--- Problem to solve ---
From the first line of the data below, repeat each line exactly until you reach the line with "- Executing: /usr/local/bin/cwebp"; include that line too.

===============

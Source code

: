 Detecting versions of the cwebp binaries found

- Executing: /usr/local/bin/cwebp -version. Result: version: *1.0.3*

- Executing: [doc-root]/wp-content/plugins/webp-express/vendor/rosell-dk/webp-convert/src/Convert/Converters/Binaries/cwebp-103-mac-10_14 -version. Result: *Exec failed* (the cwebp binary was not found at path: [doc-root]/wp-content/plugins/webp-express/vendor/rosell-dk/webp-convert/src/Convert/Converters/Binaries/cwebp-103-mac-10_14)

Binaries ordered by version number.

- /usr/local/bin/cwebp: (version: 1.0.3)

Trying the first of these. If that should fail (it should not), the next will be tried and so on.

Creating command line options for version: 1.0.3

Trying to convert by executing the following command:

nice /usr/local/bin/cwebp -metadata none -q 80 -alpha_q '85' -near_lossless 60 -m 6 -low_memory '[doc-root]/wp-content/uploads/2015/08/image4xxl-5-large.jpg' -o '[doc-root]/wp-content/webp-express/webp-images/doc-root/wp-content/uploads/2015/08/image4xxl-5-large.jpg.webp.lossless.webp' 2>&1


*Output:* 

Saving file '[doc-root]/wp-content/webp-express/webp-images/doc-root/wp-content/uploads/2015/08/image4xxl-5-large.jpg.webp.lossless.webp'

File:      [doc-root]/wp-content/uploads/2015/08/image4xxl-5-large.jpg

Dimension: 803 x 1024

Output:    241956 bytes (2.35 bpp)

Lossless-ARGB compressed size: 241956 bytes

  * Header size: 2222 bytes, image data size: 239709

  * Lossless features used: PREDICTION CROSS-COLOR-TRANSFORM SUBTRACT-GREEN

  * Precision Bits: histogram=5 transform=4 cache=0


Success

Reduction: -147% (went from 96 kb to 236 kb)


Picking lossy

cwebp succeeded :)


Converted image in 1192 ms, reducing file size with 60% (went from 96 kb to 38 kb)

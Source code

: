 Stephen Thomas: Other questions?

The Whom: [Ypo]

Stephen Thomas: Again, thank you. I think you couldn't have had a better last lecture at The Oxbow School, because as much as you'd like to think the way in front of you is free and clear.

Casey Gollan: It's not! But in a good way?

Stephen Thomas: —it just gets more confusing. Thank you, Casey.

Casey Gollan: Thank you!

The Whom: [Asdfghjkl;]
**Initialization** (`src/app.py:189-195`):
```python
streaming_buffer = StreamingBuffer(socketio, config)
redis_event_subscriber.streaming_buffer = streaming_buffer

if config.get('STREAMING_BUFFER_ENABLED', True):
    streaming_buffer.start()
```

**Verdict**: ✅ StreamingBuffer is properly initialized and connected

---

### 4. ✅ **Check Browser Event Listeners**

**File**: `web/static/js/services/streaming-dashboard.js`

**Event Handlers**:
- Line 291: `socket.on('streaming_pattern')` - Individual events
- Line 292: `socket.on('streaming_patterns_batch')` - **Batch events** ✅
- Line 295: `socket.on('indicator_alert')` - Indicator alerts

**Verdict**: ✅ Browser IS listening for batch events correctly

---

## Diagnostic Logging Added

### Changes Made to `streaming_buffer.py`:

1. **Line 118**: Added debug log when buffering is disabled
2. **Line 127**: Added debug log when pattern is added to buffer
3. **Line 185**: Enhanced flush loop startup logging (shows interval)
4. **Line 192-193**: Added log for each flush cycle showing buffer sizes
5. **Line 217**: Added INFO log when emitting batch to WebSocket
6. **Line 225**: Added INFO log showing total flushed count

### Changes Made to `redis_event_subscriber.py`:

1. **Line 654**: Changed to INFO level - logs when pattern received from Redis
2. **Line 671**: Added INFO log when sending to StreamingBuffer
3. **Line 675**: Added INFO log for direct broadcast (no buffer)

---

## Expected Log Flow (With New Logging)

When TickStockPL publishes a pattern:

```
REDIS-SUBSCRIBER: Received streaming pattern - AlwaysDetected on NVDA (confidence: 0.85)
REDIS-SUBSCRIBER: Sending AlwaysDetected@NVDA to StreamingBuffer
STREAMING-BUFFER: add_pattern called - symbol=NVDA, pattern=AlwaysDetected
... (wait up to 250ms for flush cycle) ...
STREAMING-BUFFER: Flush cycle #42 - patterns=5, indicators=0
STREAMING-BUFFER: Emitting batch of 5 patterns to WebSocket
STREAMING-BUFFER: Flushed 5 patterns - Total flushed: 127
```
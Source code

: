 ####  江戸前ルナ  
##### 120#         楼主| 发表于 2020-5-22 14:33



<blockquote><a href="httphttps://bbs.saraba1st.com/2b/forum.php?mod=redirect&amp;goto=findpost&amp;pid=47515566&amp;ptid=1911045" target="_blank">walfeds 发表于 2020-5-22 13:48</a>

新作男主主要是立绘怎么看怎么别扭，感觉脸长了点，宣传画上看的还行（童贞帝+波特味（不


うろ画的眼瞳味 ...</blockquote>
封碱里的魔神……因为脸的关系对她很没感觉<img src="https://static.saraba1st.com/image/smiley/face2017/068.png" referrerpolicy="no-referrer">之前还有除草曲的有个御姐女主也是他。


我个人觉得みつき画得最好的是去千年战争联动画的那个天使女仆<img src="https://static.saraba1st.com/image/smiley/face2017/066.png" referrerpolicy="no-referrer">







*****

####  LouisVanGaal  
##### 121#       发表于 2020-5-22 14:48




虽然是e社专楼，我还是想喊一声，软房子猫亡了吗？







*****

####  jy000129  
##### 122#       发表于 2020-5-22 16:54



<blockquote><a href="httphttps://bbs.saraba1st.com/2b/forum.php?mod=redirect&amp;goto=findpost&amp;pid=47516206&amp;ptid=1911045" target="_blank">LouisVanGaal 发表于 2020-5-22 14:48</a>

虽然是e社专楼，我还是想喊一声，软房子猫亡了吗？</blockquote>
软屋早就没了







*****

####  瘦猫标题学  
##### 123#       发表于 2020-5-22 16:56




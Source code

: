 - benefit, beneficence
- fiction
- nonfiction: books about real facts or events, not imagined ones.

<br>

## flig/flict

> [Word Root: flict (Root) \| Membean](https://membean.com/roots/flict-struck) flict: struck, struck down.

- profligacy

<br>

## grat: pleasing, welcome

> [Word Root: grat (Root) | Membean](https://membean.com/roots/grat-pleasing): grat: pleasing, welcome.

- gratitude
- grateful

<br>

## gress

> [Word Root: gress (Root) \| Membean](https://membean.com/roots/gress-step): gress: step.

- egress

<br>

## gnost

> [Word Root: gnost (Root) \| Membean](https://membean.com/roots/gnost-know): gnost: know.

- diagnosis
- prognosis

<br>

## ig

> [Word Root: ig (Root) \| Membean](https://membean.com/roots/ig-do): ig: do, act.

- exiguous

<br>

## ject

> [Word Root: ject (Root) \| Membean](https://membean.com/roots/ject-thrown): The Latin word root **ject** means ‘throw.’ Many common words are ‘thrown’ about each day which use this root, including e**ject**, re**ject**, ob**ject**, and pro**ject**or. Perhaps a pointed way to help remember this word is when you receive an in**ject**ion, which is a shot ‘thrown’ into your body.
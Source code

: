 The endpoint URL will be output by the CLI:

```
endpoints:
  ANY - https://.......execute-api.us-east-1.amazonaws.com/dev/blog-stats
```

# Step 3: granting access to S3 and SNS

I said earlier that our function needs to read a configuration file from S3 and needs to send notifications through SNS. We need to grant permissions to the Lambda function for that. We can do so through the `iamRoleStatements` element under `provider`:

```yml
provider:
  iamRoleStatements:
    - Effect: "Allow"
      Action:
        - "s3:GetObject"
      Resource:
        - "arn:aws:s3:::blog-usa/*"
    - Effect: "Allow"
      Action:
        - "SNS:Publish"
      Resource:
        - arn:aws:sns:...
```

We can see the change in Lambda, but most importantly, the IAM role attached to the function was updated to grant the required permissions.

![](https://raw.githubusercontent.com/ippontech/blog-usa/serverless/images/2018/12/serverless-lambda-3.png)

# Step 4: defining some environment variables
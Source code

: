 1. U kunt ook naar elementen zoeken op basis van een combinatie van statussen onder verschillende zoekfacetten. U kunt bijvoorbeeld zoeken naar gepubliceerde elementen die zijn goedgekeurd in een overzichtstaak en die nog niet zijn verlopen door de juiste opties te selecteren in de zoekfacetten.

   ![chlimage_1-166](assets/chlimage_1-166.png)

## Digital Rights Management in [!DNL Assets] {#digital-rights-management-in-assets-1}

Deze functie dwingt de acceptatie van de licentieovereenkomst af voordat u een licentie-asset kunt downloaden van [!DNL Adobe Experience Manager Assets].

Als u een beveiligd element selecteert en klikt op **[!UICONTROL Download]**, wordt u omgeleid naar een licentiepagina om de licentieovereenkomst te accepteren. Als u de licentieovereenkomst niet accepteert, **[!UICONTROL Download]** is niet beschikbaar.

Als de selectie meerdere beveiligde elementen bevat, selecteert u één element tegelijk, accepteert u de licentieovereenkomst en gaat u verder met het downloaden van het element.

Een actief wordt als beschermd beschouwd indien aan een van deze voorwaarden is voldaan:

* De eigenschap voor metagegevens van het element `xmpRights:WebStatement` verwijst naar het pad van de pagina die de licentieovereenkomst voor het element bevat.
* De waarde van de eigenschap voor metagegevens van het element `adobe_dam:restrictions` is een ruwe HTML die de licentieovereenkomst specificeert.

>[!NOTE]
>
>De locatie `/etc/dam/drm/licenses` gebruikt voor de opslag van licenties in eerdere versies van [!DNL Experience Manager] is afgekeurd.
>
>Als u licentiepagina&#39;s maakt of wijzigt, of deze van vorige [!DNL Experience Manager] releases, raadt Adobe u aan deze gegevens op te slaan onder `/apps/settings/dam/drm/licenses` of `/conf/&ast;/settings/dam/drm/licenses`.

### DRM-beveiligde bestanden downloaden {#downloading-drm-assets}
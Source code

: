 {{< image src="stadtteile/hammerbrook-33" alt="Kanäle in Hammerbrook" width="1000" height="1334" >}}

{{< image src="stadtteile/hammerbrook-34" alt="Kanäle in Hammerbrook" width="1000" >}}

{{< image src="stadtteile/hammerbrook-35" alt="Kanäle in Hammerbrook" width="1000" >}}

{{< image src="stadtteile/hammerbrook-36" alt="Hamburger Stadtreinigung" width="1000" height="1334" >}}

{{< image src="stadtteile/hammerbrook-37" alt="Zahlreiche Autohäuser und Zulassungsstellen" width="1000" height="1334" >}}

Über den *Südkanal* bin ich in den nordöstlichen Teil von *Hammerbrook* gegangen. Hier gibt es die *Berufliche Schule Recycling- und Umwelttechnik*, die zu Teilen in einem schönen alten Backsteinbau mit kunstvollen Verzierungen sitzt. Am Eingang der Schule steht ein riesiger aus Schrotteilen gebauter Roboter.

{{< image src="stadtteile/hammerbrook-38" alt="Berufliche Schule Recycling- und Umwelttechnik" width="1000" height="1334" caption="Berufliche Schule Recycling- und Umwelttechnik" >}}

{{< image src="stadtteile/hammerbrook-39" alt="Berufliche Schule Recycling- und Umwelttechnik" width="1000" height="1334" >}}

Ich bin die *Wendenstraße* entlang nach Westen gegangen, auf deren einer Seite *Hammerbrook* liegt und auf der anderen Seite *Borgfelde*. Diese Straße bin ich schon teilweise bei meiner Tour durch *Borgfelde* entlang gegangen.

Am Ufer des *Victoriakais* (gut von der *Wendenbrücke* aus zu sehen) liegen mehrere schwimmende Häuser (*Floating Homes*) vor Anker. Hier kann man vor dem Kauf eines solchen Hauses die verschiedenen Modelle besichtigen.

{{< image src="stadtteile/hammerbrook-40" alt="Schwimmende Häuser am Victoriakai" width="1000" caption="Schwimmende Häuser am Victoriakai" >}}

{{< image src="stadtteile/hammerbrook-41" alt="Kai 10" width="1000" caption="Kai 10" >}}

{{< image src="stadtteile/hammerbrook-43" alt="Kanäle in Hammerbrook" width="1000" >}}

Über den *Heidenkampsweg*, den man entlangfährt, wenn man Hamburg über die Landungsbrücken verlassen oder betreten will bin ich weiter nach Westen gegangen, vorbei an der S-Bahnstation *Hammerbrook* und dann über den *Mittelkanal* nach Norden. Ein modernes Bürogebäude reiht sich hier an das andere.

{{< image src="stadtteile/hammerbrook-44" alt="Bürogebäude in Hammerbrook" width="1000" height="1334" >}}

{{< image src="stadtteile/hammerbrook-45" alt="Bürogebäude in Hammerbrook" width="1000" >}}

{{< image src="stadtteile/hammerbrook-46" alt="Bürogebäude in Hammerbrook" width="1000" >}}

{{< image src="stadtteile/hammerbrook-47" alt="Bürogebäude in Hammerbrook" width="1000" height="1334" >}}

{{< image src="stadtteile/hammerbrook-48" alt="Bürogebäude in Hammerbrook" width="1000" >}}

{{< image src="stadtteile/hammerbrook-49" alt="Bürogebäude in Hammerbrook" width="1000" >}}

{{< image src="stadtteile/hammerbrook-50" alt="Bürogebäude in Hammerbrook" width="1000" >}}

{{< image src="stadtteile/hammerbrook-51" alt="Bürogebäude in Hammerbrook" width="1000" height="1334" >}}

===============

--- Task output ---
Source code

: Detecting versions of the cwebp binaries found

- Executing: /usr/local/bin/cwebp -version. Result: version: *1.0.3*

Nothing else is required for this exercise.